Устал… Отдалился… Прощаясь, я пожал его руку. Вместо жесткого – как доской защемило – Викторова жима едва ощутил его родной отклик…
Хоронили Виктора как он сам выбрал. В Сельце, под Старицей, на берегу Волги. Рядом с женой Азой Петровной. Тоже учительницей. Бесконечно снисходительной, иронично всепрощающей.
Собрались родичи, пришла вся деревня.
Шумел весенний ветер в кладбищенских соснах. Искрилась и плавилась Волга. Громоздился вдали обрыв ее противоположного коренного берега. Шуршал янтарный песок, стекая струйками в могилу. Доносились беспечальные клики Викторовых внуков, Мишки и Олега, убежавших к Волге.
Когда открыли для прощанья крышку гроба, голова Виктора лежала на подушке повернутой в свой ястребиный профиль.
– Пусть смотрит на Волгу. Он сам так хотел, – сказал Владик Сумбатович Нерсесянц, Викторов зять, член Российской Академии по отделению государства и права.
Так его и похоронили.
За сим вернемся к Виктору, в его год 1944-й.
Приходит как-то к нам в карцер врач Володя, с переводчиком.
– Что, попался?
– Попался…
– Худо ваше дело, – и чуть смигнул глазом.
На другой день приходит он один, говорит:
– Для вас единственная возможность выбраться – покалечиться. Тогда я, быть может, смогу убедить коменданта перевести вас из этого лагеря.
Говорю Ивану:
– Надо калечиться.
– Нет, – отвечает, – У меня духу не хватает.

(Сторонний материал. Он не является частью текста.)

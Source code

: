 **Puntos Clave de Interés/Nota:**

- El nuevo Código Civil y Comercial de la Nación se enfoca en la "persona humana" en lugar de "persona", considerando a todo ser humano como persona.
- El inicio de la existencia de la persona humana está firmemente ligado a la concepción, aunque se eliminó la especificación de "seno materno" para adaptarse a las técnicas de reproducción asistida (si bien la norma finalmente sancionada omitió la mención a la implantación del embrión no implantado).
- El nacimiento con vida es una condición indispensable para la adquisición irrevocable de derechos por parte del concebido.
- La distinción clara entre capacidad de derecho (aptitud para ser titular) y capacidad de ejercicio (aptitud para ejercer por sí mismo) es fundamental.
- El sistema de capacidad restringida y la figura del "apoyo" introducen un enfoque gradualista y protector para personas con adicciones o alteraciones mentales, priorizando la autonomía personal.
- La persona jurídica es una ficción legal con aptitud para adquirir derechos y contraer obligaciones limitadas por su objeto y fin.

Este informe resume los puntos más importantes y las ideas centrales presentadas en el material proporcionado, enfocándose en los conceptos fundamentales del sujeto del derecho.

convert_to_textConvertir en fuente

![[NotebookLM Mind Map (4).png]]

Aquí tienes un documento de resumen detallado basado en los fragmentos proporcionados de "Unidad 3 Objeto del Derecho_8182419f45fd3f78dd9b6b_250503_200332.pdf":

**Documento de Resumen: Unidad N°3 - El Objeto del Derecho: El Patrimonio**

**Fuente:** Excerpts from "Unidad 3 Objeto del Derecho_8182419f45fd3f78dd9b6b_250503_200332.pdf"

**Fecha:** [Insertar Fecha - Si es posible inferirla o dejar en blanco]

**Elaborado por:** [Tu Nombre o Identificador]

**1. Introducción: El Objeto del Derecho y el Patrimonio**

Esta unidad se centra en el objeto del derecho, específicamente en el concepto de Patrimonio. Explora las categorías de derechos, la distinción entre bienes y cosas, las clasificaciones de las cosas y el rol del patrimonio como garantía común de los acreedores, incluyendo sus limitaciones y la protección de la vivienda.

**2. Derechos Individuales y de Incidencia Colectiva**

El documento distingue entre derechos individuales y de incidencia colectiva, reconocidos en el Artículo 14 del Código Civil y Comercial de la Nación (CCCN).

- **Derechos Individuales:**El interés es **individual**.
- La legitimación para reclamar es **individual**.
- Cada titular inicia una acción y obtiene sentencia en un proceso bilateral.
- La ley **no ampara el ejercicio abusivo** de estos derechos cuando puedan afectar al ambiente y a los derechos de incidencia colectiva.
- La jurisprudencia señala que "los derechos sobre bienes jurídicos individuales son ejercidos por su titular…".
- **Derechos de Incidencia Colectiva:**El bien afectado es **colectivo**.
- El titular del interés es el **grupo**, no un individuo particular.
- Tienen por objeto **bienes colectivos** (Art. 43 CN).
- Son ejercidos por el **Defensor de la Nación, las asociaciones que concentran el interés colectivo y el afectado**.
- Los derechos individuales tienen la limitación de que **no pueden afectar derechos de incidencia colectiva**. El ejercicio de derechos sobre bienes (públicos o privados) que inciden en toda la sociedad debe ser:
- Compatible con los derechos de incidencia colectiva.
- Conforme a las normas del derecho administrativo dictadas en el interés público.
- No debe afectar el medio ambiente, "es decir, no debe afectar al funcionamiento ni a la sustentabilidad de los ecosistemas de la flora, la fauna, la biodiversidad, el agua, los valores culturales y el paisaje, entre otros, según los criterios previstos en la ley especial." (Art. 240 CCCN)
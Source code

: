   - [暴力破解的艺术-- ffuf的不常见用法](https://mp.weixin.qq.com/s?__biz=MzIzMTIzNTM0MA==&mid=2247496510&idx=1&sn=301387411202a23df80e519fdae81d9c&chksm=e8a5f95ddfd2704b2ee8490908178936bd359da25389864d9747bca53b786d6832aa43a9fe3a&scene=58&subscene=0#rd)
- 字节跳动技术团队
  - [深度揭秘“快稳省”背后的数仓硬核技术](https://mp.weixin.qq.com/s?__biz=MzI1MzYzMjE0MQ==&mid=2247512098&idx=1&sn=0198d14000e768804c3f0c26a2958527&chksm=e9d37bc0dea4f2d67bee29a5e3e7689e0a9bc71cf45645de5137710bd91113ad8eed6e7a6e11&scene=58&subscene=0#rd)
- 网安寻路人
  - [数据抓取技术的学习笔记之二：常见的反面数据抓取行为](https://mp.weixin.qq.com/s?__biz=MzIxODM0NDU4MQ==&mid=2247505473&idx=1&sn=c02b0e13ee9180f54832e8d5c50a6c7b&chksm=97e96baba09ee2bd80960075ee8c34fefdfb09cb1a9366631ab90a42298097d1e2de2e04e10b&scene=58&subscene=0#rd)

Я решил сунуть руку под вагонетку. Стал брать на работу полотенце, чтобы забинтоваться.
На собственном опыте я тут познал, что, когда слабеет тело, – слабеет и дух. С утра готов пихнуть пальцы под колеса, но тогда до конца работы изойдешь кровью. Надо давить последней вагонеткой. А к вечеру ослабел – и не можешь решиться.
День идет за днем. Совсем ослаб. «Гамму» поднять не могу. Десять вагонеток стал нагружать только к четырем часам. А пока не выполнишь норму, Вилли не нальет баланды.
И вот однажды стою без сил, упершись лбом в вагонетку. Вдруг меня бьют сапогом в зад.
Это был немец-инженер, который следил за работами и появлялся на карьерах раза по три в день. Низенький, плотный, в крагах и кожаной куртке, сбоку пистолет. Он – мне: «Комм!» Это было в час-полвторого. Махнул: «В тоннель». Иду тоннелем, в голове плавают мысли: «Сейчас пристрелит в затылок, кинет в вагонетку…»
Впереди появился просвет: «Теперь не застрелит…» Вышли из тоннеля. Немец командует: «Направо». По тропинке взошли на холм, в который углублялся наш карьер. Впервые увидел все сверху. Внизу, на стометровой глубине, работают ребята, поглядывают на меня. Сильный ветер с мокрым снегом.